■ **Task goal**: Keep only the lines of the data below that contain "jsdelivr", and copy them.

■ **Records for the task**:
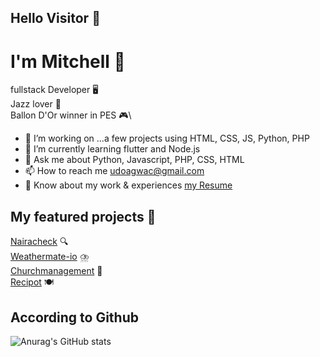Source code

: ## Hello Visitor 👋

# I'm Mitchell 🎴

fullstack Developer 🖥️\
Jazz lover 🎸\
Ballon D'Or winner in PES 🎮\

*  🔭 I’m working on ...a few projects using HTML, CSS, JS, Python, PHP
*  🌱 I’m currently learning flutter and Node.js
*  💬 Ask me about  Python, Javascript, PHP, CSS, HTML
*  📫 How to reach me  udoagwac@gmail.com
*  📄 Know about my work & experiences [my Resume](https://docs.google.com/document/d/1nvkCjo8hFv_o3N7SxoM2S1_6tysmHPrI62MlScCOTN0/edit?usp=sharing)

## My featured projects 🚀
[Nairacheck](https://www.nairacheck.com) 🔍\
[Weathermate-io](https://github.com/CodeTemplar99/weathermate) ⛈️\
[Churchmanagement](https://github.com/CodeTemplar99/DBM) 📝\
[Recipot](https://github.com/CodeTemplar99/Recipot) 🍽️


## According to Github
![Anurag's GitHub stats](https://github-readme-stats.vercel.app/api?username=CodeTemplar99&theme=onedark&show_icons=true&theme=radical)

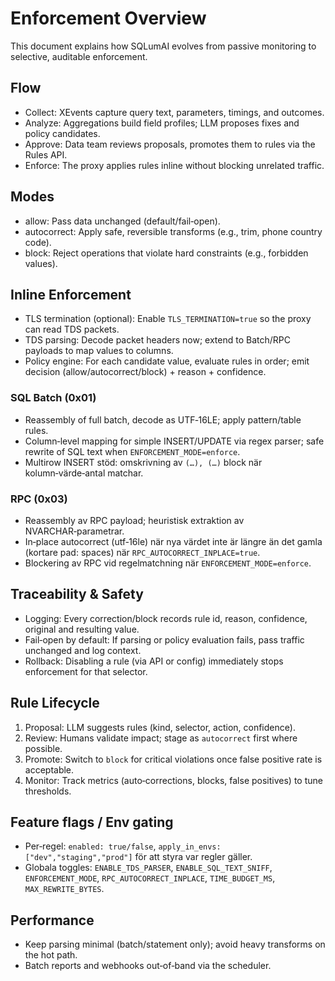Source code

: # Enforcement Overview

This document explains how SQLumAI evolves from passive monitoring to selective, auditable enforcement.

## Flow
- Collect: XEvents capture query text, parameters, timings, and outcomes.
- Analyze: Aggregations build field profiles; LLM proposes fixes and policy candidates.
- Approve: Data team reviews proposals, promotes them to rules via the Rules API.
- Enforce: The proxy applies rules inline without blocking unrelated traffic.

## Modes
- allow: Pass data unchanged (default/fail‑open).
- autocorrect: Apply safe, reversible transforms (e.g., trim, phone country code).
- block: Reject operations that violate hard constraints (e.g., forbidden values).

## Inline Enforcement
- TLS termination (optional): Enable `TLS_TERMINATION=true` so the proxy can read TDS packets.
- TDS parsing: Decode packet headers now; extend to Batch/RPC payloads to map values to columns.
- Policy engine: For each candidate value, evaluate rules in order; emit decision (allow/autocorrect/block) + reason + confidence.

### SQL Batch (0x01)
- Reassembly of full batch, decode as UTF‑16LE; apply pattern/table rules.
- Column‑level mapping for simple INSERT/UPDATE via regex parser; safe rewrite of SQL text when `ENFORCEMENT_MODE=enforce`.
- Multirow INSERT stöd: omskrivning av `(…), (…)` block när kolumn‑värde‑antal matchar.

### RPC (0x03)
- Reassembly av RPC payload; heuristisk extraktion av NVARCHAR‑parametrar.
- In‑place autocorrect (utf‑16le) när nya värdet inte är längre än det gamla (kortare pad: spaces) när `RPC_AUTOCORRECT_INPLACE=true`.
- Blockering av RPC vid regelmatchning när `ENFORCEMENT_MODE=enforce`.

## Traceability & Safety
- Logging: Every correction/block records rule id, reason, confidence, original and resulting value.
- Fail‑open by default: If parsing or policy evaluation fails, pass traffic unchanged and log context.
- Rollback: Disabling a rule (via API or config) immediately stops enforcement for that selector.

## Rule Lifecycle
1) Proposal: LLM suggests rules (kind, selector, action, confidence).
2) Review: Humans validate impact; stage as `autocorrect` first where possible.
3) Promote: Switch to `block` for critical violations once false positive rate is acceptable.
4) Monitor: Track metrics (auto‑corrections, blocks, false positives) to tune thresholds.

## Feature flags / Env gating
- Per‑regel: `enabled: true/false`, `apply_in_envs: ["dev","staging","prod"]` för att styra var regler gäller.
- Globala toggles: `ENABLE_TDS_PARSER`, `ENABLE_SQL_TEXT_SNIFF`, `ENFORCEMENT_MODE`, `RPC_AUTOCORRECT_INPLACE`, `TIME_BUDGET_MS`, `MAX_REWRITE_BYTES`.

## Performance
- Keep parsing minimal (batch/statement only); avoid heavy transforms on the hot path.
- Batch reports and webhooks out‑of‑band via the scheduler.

---

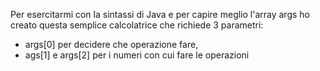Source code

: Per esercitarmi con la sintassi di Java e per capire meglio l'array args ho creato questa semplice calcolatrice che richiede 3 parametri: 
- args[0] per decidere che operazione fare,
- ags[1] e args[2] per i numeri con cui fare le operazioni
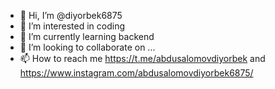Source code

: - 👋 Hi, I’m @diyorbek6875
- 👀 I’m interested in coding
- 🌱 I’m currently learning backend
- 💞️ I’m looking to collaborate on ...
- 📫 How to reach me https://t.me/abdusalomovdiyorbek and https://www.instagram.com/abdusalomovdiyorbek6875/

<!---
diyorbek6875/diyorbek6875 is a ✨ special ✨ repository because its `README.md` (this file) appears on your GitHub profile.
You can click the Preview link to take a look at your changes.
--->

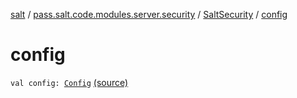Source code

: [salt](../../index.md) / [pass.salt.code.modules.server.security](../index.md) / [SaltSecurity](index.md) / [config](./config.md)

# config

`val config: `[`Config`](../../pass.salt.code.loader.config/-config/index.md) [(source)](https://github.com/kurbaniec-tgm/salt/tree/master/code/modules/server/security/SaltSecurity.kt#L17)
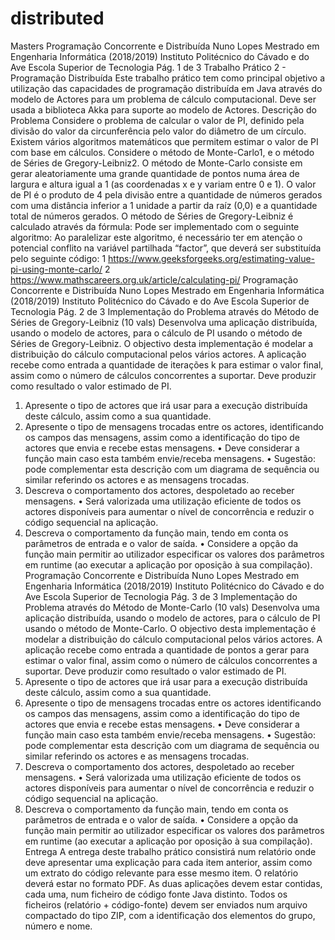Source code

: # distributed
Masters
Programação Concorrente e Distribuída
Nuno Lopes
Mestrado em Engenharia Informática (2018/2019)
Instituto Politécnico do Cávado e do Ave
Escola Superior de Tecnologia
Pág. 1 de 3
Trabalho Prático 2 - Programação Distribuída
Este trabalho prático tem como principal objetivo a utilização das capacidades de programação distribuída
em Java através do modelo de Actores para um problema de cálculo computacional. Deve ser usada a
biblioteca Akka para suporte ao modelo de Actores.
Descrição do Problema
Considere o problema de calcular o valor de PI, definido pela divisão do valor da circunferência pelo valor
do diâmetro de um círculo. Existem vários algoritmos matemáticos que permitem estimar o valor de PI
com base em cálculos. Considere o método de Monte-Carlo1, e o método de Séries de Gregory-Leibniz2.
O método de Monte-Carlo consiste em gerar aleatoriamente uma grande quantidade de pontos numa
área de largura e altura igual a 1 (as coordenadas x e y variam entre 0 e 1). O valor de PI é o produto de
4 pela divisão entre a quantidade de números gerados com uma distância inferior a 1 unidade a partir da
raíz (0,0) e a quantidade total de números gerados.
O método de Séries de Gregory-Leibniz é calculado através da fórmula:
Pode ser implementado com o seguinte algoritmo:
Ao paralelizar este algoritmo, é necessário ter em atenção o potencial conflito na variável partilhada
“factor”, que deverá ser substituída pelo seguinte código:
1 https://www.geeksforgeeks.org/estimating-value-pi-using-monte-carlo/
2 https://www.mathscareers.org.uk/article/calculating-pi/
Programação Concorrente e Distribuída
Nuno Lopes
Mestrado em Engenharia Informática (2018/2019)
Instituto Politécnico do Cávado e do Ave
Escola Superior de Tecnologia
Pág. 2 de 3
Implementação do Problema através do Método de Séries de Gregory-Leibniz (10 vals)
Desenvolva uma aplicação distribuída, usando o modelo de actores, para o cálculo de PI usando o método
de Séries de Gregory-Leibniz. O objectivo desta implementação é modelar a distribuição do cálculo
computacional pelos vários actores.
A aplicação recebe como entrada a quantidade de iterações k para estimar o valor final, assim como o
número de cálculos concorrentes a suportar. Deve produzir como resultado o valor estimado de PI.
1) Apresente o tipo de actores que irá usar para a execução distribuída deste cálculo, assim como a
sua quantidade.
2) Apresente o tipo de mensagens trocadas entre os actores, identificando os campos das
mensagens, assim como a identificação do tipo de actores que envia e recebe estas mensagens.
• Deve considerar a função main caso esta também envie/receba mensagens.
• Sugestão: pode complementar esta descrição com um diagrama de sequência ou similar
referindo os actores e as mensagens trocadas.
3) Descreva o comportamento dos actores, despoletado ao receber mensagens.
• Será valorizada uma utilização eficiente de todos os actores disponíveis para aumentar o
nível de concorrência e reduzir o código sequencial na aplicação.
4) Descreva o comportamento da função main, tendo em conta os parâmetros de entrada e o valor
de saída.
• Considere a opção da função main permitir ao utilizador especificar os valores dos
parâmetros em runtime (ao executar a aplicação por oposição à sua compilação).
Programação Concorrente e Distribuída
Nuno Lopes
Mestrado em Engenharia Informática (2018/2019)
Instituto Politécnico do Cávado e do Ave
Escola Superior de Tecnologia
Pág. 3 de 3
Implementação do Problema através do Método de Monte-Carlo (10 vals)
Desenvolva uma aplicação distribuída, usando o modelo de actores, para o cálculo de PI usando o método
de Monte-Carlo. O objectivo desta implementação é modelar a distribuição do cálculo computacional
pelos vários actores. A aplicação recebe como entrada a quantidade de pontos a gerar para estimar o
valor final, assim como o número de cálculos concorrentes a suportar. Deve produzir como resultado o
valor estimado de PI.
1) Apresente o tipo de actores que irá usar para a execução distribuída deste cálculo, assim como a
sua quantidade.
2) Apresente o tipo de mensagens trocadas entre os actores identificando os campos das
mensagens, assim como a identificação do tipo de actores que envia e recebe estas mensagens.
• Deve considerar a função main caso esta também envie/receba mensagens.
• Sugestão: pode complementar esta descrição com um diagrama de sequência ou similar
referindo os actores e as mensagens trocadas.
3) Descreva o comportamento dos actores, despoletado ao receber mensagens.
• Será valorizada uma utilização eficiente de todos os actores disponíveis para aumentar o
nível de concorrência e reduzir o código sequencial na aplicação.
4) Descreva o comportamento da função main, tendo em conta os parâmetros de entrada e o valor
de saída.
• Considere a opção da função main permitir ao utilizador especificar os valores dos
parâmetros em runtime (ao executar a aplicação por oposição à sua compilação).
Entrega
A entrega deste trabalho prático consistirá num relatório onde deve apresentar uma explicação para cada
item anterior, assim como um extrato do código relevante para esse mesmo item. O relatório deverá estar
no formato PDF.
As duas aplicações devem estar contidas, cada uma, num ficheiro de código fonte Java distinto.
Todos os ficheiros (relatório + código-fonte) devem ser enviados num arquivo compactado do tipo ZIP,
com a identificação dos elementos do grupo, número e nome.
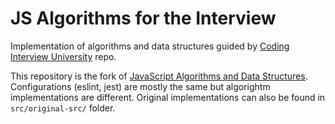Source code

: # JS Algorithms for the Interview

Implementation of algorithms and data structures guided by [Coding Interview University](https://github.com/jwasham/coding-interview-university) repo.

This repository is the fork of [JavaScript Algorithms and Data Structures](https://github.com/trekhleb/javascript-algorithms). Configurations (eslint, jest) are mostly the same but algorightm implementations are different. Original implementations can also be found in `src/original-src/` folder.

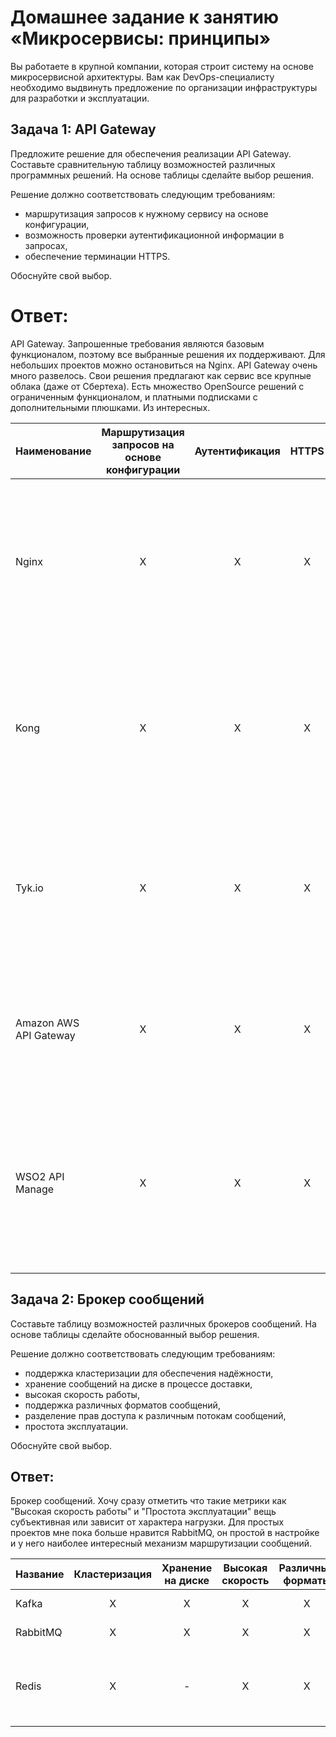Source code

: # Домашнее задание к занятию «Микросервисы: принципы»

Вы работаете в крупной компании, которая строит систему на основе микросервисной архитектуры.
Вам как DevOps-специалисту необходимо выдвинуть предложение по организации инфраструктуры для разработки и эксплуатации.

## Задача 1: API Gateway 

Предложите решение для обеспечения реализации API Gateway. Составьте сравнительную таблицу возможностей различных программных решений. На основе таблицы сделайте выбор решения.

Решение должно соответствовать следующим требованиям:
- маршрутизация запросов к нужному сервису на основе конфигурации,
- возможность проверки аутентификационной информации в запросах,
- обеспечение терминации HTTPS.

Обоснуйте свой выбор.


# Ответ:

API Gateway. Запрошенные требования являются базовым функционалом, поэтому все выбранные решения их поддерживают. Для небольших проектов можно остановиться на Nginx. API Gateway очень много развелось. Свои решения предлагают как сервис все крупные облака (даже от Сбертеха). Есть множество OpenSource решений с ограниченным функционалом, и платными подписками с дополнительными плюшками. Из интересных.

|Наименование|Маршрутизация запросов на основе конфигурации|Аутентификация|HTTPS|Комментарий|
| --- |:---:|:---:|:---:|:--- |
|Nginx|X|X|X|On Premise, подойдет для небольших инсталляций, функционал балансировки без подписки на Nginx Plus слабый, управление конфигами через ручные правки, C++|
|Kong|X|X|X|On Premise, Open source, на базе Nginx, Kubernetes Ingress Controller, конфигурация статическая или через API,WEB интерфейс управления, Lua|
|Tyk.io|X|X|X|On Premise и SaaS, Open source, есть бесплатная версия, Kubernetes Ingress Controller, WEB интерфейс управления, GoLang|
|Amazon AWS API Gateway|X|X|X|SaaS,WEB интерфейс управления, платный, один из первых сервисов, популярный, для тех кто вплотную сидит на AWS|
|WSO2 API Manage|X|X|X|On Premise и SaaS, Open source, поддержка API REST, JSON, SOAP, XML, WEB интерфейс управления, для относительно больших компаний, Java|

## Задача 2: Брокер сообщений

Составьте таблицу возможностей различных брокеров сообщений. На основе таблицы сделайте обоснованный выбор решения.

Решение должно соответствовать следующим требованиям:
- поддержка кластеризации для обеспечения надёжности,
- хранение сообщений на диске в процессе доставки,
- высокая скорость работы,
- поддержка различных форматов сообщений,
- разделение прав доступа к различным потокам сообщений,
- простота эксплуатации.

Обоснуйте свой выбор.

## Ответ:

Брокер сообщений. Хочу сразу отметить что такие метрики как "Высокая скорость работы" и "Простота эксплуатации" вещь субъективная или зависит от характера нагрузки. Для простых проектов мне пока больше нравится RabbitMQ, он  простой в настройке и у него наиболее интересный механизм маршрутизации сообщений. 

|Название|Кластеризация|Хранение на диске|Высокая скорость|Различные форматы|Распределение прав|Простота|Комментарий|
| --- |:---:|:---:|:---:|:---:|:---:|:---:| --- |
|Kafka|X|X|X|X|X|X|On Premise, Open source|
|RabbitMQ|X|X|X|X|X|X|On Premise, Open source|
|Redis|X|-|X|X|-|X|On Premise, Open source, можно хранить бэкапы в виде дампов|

--

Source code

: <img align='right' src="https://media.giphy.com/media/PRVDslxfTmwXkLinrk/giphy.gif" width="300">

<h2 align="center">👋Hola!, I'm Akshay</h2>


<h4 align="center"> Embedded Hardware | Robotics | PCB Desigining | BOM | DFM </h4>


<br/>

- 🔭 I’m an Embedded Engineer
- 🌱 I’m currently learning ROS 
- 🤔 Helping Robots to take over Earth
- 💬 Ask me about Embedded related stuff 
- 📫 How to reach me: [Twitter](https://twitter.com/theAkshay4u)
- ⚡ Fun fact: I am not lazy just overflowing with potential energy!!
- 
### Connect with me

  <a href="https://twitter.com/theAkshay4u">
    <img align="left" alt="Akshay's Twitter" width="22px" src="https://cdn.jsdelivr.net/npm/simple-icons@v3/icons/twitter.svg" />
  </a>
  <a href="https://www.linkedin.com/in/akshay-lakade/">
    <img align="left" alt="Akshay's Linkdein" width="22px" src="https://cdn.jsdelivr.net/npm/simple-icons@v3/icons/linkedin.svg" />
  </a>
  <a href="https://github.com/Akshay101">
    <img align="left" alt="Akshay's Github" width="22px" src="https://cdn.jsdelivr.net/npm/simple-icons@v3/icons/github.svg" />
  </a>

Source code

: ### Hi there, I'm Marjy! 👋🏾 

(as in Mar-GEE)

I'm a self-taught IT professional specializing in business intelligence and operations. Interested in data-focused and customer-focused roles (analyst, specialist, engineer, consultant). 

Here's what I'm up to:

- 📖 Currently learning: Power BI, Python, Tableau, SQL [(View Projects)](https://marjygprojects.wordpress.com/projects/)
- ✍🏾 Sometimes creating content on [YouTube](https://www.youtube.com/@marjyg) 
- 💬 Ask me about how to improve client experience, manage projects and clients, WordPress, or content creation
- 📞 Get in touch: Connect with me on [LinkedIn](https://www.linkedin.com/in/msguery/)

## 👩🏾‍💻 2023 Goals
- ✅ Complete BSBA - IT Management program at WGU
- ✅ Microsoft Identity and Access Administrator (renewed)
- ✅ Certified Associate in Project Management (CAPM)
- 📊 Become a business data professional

■ **Expected output**:
    <img align="left" alt="Akshay's Twitter" width="22px" src="https://cdn.jsdelivr.net/npm/simple-icons@v3/icons/twitter.svg" />
    <img align="left" alt="Akshay's Linkdein" width="22px" src="https://cdn.jsdelivr.net/npm/simple-icons@v3/icons/linkedin.svg" />
    <img align="left" alt="Akshay's Github" width="22px" src="https://cdn.jsdelivr.net/npm/simple-icons@v3/icons/github.svg" />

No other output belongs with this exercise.